We are better than this.

More kid shootings

kids and starsI have been a writer for the Kid Shootings blog which has now remained silent for a while. Those of us writing could not keep up with all of the shooting incidents along with everything else we were doing. But today I noticed a number of incidents that I wanted to write about.

The first is the shooting of a South Dakota school principal by a student. Luckily for all, the principal only sustained a minor injury. It could have been much worse for all concerned. As more details come out we will learn where the boy got the gun. A good guess is that he got it at home. The Brady Center’s report, The Truth About Kids and Guns found that 2/3 of school shooters get their guns in their own home or the home of a relative. This is not OK. Every gun in the hands of a child must first pass through the hands of an adult. Kids can’t buy or own guns, thank goodness. They are just not responsible enough to handle guns. Too many adults are irresponsible with their guns- why would we believe kids would be any safer?

The parents of this boy should be having a lot of thoughts right around now. Will they change what they think about gun safety reform? Will common sense happen? Time will tell.

Meanwhile back in Washington state, the father of a 15 year old teen who shot and killed 4 classmates last fall was convicted on gun charges because it was his gun that was used by his son to murder classmates and shoot himself. Why should anyone have been shocked by this verdict? If adults can’t be responsible with deadly weapons, they should be held accountable. Maybe then we will find that parents will either not have guns around when they have young kids and teens or they will make darned sure those guns are completely inaccessible to their kids.

In the Portland, Oregon area a mother shot her own son to death. What is going on? This is beyond tragic. From the article with a quote from the boy’s father:

Jake, he said, was special to his mother. “She loved him more than anything in the world,” Ryan told KOIN 6 News.

The night of the shooting, Ryan said he got some strange texts from Dianne. So he called Jake.

His last words, Ryan said, were, “Dad. Come.”

There was screaming in the background, he said, and he tried to get there – but it was too late.

Too late indeed. It is always too late. The mother was unstable and “broken” according to the father ( they were divorced). This is a case for the passage of a gun violence restraining order law so that family members can make sure people like this mother can’t access guns or can have them taken from her.

We can’t get these lives back. It’s too late. It’s past time to be talking about solutions to our epidemic of gun violence in America. At the least we can make attempts to keep guns away from people who can be dangerous with them and who we know should not have them. There are just some people who should not have guns- period. Until our elected leaders do what they know is right, kids will shoot other kids or teachers or their parents or themselves and parents may even shoot their own kids.

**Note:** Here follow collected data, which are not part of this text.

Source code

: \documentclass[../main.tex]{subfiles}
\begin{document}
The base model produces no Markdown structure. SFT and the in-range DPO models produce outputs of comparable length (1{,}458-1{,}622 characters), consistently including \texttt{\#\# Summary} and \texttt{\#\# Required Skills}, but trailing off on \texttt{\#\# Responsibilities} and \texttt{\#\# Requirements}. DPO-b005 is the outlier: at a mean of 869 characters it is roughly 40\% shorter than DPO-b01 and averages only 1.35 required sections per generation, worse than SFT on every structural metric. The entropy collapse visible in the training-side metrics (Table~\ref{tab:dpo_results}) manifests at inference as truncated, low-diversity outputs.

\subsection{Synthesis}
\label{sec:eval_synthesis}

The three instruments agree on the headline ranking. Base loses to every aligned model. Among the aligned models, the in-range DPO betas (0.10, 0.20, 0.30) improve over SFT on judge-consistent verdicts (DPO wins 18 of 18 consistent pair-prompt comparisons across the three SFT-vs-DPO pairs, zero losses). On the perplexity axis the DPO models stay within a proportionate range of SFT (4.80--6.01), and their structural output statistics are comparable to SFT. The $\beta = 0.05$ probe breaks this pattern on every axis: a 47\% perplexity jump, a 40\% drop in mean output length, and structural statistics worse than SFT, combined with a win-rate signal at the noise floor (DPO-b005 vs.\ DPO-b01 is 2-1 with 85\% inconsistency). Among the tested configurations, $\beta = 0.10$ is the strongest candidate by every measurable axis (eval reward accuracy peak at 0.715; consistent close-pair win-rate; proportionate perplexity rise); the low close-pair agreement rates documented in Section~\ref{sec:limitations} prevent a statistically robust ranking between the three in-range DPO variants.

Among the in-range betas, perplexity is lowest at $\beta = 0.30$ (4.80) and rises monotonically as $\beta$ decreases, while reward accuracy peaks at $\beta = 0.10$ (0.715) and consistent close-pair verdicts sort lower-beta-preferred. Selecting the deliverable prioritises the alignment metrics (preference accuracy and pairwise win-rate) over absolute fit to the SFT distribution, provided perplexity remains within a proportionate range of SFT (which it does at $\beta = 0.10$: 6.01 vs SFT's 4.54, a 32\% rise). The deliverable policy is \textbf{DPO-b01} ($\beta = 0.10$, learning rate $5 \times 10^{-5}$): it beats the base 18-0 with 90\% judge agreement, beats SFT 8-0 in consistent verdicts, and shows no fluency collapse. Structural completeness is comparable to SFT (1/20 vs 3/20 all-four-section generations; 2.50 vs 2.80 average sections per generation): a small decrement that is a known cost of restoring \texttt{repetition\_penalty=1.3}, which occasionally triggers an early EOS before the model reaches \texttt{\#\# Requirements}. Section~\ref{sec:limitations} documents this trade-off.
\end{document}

The corporate gun lobby is lying to people when they make claims that guns make them safer. It is simply not true. It’s time to challenge this faulty assertion and call them out for their deceptions in the name of profits for the gun industry. Saving lives comes before making profits.

Our kids are our future. They are future stars- future leaders- future teachers, doctors, lawyers, accountants, Presidents, elected officials, law enforcement officers- and professions we have not even thought about. We will be gone from this world by the time some of these kids are responsible adults. What kind of world do we want for them? What will be our legacy? Will we leave them with safer communities or with the violence that is far too common today? I know what my answer is.

UPDATE:

A 15 year old Indiana high school student was found with a gun in school. Where do we think this gun came from? I think we know.

As I am writing I am hearing about at least 10 dead in a campus shooting in Oregon. I will write more about this next but can hardly think.